Task item —
Starting at the top of the data and ending with the line that holds "followers you have.", transcribe each line exactly; include both ends.

Extracted material —
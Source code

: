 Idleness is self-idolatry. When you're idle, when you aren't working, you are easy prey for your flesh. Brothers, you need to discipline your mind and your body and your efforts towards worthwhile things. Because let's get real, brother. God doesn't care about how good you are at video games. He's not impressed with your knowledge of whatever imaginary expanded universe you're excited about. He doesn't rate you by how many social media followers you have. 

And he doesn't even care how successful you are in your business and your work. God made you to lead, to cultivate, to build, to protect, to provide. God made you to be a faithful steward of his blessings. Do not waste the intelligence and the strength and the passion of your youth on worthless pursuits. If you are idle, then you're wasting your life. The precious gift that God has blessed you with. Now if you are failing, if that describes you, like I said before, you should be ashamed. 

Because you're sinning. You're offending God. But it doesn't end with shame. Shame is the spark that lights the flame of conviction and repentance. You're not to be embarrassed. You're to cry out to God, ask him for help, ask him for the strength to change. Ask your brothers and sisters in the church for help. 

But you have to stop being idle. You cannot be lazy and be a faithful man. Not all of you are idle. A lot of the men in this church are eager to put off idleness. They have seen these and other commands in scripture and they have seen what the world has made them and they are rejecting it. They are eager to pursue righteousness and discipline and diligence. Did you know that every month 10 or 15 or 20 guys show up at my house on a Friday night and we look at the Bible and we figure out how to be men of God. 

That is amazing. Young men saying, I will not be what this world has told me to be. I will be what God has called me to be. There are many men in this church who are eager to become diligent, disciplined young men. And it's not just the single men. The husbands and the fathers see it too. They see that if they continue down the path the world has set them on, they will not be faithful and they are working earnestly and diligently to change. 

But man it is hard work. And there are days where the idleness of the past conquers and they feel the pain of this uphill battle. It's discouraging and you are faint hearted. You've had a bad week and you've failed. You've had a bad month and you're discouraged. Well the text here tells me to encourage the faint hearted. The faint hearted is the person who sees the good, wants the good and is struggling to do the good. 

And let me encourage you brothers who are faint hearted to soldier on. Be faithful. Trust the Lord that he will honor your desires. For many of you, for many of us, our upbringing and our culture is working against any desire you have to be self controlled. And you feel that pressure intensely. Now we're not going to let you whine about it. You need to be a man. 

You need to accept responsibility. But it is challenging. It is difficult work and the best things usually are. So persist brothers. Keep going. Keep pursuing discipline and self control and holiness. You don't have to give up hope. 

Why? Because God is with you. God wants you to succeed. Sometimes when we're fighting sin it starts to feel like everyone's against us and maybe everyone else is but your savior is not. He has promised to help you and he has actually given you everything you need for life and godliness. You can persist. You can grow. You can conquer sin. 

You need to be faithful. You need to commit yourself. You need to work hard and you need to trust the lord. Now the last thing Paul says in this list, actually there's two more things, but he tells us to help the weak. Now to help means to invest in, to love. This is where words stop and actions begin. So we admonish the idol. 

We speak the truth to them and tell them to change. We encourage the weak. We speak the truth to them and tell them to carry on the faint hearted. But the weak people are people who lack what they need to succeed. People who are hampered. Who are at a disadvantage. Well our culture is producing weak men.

Answer space —
Source code

: Idleness is self-idolatry. When you're idle, when you aren't working, you are easy prey for your flesh. Brothers, you need to discipline your mind and your body and your efforts towards worthwhile things. Because let's get real, brother. God doesn't care about how good you are at video games. He's not impressed with your knowledge of whatever imaginary expanded universe you're excited about. He doesn't rate you by how many social media followers you have. 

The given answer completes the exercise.